Los ejércitos de la vanguardia estaban desplegados delante de Wischau y a la vista de las filas enemigas que durante todo el día iban cediendo respetuosamente terreno ante los pequeños tiroteos. A la vanguardia se hizo llegar el agradecimiento del emperador, las promesas de condecoraciones y se dio a los soldados doble ración de vodka. Las hogueras de campamento crepitaron y las canciones de los soldados se elevaron aún más alegremente que la noche anterior. Denísov aquella noche celebraba su ascenso a comandante y Rostov propuso un brindis a la salud del zar, pero no de Su Majestad el zar, como se dice en las comidas oficiales, sino a la salud del zar, una gran persona bondadosa y encantadora.
—Bebamos a su salud y por la segura victoria sobre los franceses. No sé —decía él— si hemos luchado antes —decía—, si no hemos dado tregua a los franceses, como en Schengraben, ¿qué sucederá ahora que es él mismo quien nos comanda?
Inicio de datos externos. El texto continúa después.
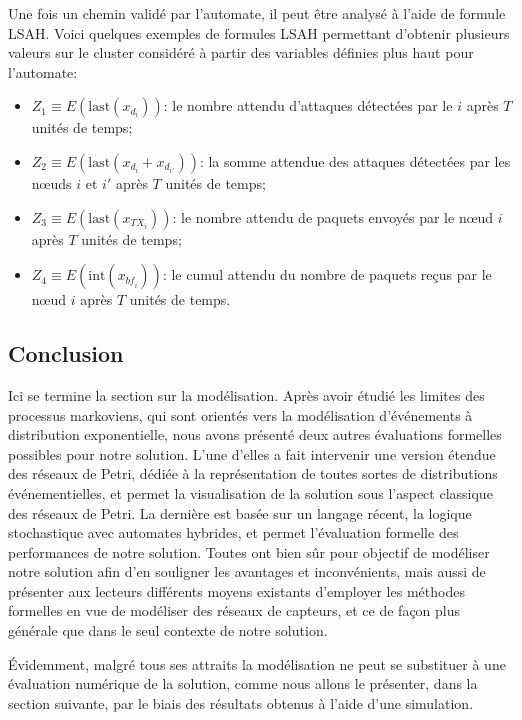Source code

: Une fois un chemin validé par l'automate, il peut être analysé à l'aide de formule LSAH.
Voici quelques exemples de formules LSAH permettant d'obtenir plusieurs valeurs sur le cluster considéré à partir des variables définies plus haut pour l'automate:
\begin{itemize}
    \item $Z_1\equiv E(\mbox{last}(x_{d_i}))$: le nombre attendu d'attaques détectées par le \cn $i$ après $T$ unités de temps;
    \item $Z_2\equiv E(\mbox{last}(x_{d_i}+x_{d_{i'}}))$: la somme attendue des attaques détectées par les nœuds $i$ et $i'$ après $T$ unités de temps;
    \item $Z_3\equiv E(\mbox{last}(x_{\mathit{TX}_i}))$: le nombre attendu de paquets envoyés par le nœud $i$ après $T$ unités de temps;
    \item $Z_4\equiv E(\mbox{int}(x_{\mathit{bf}_i}))$: le cumul attendu du nombre de paquets reçus par le nœud $i$ après $T$ unités de temps.
\end{itemize}

    \subsection{Conclusion}

Ici se termine la section sur la modélisation.
Après avoir étudié les limites des processus markoviens, qui sont orientés vers la modélisation d'événements à distribution exponentielle, nous avons présenté deux autres évaluations formelles possibles pour notre solution.
L'une d'elles a fait intervenir une version étendue des réseaux de Petri, dédiée à la représentation de toutes sortes de distributions événementielles, et permet la visualisation de la solution sous l'aspect classique des réseaux de Petri.
La dernière est basée sur un langage récent, la logique stochastique avec automates hybrides, et permet l'évaluation formelle des performances de notre solution.
Toutes ont bien sûr pour objectif de modéliser notre solution afin d'en souligner les avantages et inconvénients, mais aussi de présenter aux lecteurs différents moyens existants d'employer les méthodes formelles en vue de modéliser des réseaux de capteurs, et ce de façon plus générale que dans le seul contexte de notre solution.

Évidemment, malgré tous ses attraits la modélisation ne peut se substituer à une évaluation numérique de la solution, comme nous allons le présenter, dans la section suivante, par le biais des résultats obtenus à l'aide d'une simulation.
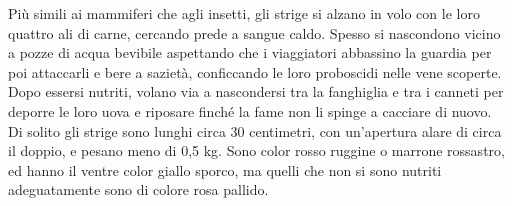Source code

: \begin{multicols}{2}
Più simili ai mammiferi che agli insetti, gli strige si alzano in volo con le loro quattro ali di carne, cercando prede a sangue caldo. Spesso si nascondono vicino a pozze di acqua bevibile aspettando che i viaggiatori abbassino la guardia per poi attaccarli e bere a sazietà, conficcando le loro proboscidi nelle vene scoperte. Dopo essersi nutriti, volano via a nascondersi tra la fanghiglia e tra i canneti per deporre le loro uova e riposare finché la fame non li spinge a cacciare di nuovo.\\

Di solito gli strige sono lunghi circa 30 centimetri, con un'apertura alare di circa il doppio, e pesano meno di 0,5 kg. Sono color rosso ruggine o marrone rossastro, ed hanno il ventre color giallo sporco, ma quelli che non si sono nutriti adeguatamente sono di colore rosa pallido.\\



\end{multicols}
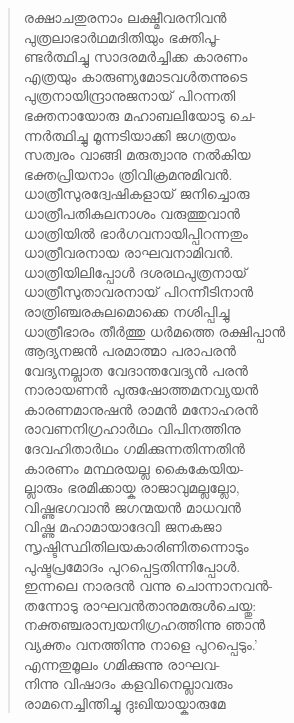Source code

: \begin{verse}
രക്ഷാചതുരനാം ലക്ഷ്മീവരനിവന്‍\\
പുത്രലാഭാര്‍ഥമദിതിയും ഭക്തിപൂ-\\
ണ്ടര്‍ത്ഥിച്ചു സാദരമര്‍ച്ചിക്ക കാരണം\\
എത്രയും കാരുണ്യമോടവള്‍തന്നുടെ\\
പുത്രനായിന്ദ്രാനുജനായ് പിറന്നതി\\
ഭക്തനായോരു മഹാബലിയോടു ചെ-\\
ന്നര്‍ത്ഥിച്ചു മൂന്നടിയാക്കി ജഗത്രയം\\
സത്വരം വാങ്ങി മരുത്വാനു നല്‍കിയ\\
ഭക്തപ്രിയനാം ത്രിവിക്രമനുമിവന്‍.\\
ധാത്രീസുരദ്വേഷികളായ് ജനിച്ചൊരു\\
ധാത്രീപതികുലനാശം വരുത്തുവാന്‍\\
ധാത്രിയില്‍ ഭാര്‍ഗവനായിപ്പിറന്നതും\\
ധാത്രീവരനായ രാഘവനാമിവന്‍.\\
ധാത്രിയിലിപ്പോള്‍ ദശരഥപുത്രനായ്\\
ധാത്രീസുതാവരനായ് പിറന്നീടിനാന്‍\\
രാത്രിഞ്ചരകുലമൊക്കെ നശിപ്പിച്ചു\\
ധാത്രീഭാരം തീര്‍ത്തു ധര്‍മത്തെ രക്ഷിപ്പാന്‍\\
ആദ്യനജന്‍ പരമാത്മാ പരാപരന്‍\\
വേദ്യനല്ലാത വേദാന്തവേദ്യന്‍ പരന്‍\\
നാരായണന്‍ പുരുഷോത്തമനവ്യയന്‍\\
കാരണമാനുഷന്‍ രാമന്‍ മനോഹരന്‍\\
രാവണനിഗ്രഹാര്‍ഥം വിപിനത്തിനു\\
ദേവഹിതാര്‍ഥം ഗമിക്കുന്നതിന്നതിന്‍\\
കാരണം മന്ഥരയല്ല കൈകേയിയ-\\
ല്ലാരും ഭരമിക്കായ്ക രാജാവുമല്ലല്ലോ,\\
വിഷ്ണുഭഗവാന്‍ ജഗന്മയന്‍ മാധവന്‍\\
വിഷ്ണു മഹാമായാദേവി ജനകജാ\\
സൃഷ്ടിസ്ഥിതിലയകാരിണിതന്നൊടും\\
പുഷ്ടപ്രമോദം പുറപ്പെട്ടതിന്നിപ്പോള്‍.\\
ഇന്നലെ നാരദന്‍ വന്നു ചൊന്നാനവന്‍-\\
തന്നോടു രാഘവന്‍താനുമരുള്‍ചെയ്തു:\\
നക്തഞ്ചരാന്വയനിഗ്രഹത്തിന്നു ഞാന്‍\\
വ്യക്തം വനത്തിന്നു നാളെ പുറപ്പെടും.’\\
എന്നതുമൂലം ഗമിക്കുന്നു രാഘവ-\\
നിന്നു വിഷാദം കളവിനെല്ലാവരും\\
രാമനെച്ചിന്തിച്ചു ദുഃഖിയായ്കാരുമേ\\

\end{verse}
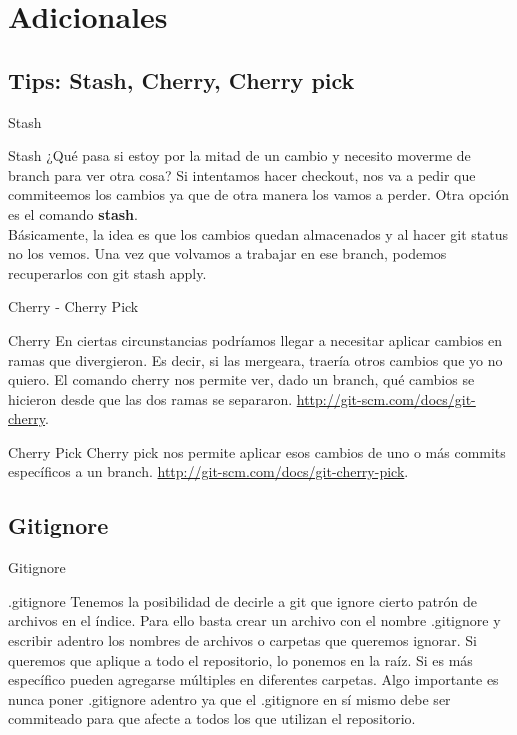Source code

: \documentclass{beamer}
\begin{document}
\section{Adicionales}

\subsection{Tips: Stash, Cherry, Cherry pick}

\begin{frame}{Stash}
  \begin{block}{Stash}
  ¿Qué pasa si estoy por la mitad de un cambio y necesito moverme de branch para ver otra cosa? Si intentamos
  hacer checkout, nos va a pedir que commiteemos los cambios ya que de otra manera los vamos a perder. Otra opción
  es el comando \textbf{stash}. \footnotemark \\
  Básicamente, la idea es que los cambios quedan almacenados y al hacer git status no los vemos. Una vez que volvamos
  a trabajar en ese branch, podemos recuperarlos con git stash apply.
  \end{block}
  
\end{frame}

\begin{frame}{Cherry - Cherry Pick}
  \begin{block}{Cherry}
  En ciertas circunstancias podríamos llegar a necesitar aplicar cambios en ramas que divergieron. Es decir, si 
  las mergeara, traería otros cambios que yo no quiero. El comando cherry nos permite ver, dado un branch, qué cambios
  se hicieron desde que las dos ramas se separaron. \url{http://git-scm.com/docs/git-cherry}.
  \end{block}
  \pause
  \begin{block}{Cherry Pick}
  Cherry pick nos permite aplicar esos cambios de uno o más commits específicos a un branch. \url{http://git-scm.com/docs/git-cherry-pick}.
  \end{block}
\end{frame}

\subsection{Gitignore}

\begin{frame}{Gitignore}
  \begin{block}{.gitignore}
      Tenemos la posibilidad de decirle a git que ignore cierto patrón de archivos en el índice. Para ello basta crear un archivo con el nombre .gitignore
      y escribir adentro los nombres de archivos o carpetas que queremos ignorar. Si queremos que aplique a todo el repositorio, lo ponemos en la raíz.
      Si es más específico pueden agregarse múltiples en diferentes carpetas. Algo importante es nunca poner .gitignore adentro ya que el .gitignore en
      sí mismo debe ser commiteado para que afecte a todos los que utilizan el repositorio.
  \end{block}

\end{frame}
\end{document}
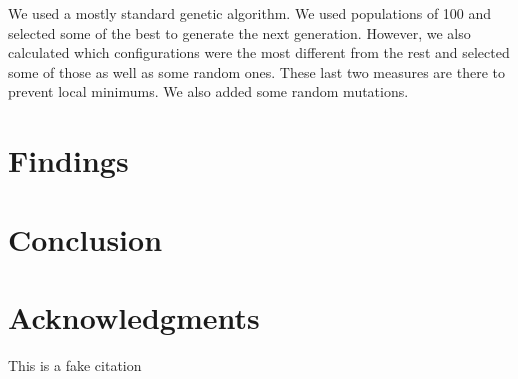 \documentclass[12pt]{article}
\begin{document}
We used a mostly standard genetic algorithm. We used populations of 100 and selected some of the best to generate the next generation. However, we also calculated which configurations were the most different from the rest and selected some of those as well as some random ones. These last two measures are there to prevent local minimums. We also added some random mutations.

\section{Findings}

\section{Conclusion}

\section{Acknowledgments}

This is a fake citation \cite{FakeArticle}

\newpage

 

\end{document}
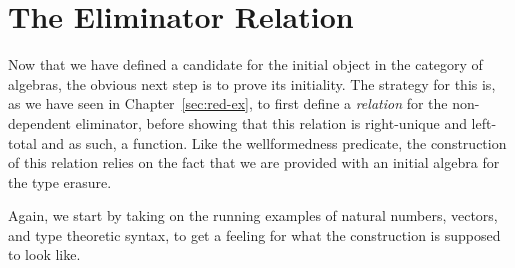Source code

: \section{The Eliminator Relation}

Now that we have defined a candidate for the initial object in the category of
algebras,
the obvious next step is to prove its initiality.
The strategy for this is, as we have seen in Chapter~\ref{sec:red-ex},
to first define a \emph{relation} for the non-dependent eliminator, before showing
that this relation is right-unique and left-total and as such, a function.
Like the wellformedness predicate, the construction of this relation
relies on the fact that we are provided with an initial algebra for the type
erasure.

Again, we start by taking on the running examples of natural numbers, vectors,
and type theoretic syntax, to get a feeling for what the construction is supposed
to look like.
Todos nosotros moriremos por él de buen grado. ¿No es así, señores? Puede ser que no lo exprese bien, he bebido mucho, pero yo así lo siento y vosotros también. A la salud de Alejandro I. ¡Hurra!
—¡Hurra! —ulularon las entusiasmadas voces de los oficiales. El anciano Kirsten gritó muy entusiasmado y no menos sincero que el joven enamorado Rostov. Cuando Rostov había hecho su brindis, Kirsten, vestido con camisa y pantalones, con un vaso en la mano se acercó a la hoguera de los soldados y con una grandiosa pose, levantando las manos con sus largos bigotes grises y con el plateado pelo del pecho que se veía a través de la camisa abierta, se detuvo a la luz de la hoguera.